Data in this exercise: Begin

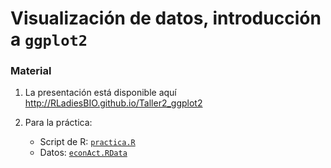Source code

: # Visualización de datos, introducción a `ggplot2`


### Material

1. La presentación está disponible aquí <http://RLadiesBIO.github.io/Taller2_ggplot2>

2. Para la práctica:
    + Script de R: [`practica.R`](https://github.com/RLadiesBIO/Presentaciones-Aurkezpenak/blob/master/2019-09-19_2Taller/practica.R)
    + Datos: [`econAct.RData`](https://github.com/RLadiesBIO/Presentaciones-Aurkezpenak/blob/master/2019-09-19_2Taller/econAct.RData)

Data in this exercise: End

How to complete this task: Using the records above, report each line that contains the word "https" by copying it.

Result of this exercise:
    + Script de R: [`practica.R`](https://github.com/RLadiesBIO/Presentaciones-Aurkezpenak/blob/master/2019-09-19_2Taller/practica.R)
    + Datos: [`econAct.RData`](https://github.com/RLadiesBIO/Presentaciones-Aurkezpenak/blob/master/2019-09-19_2Taller/econAct.RData)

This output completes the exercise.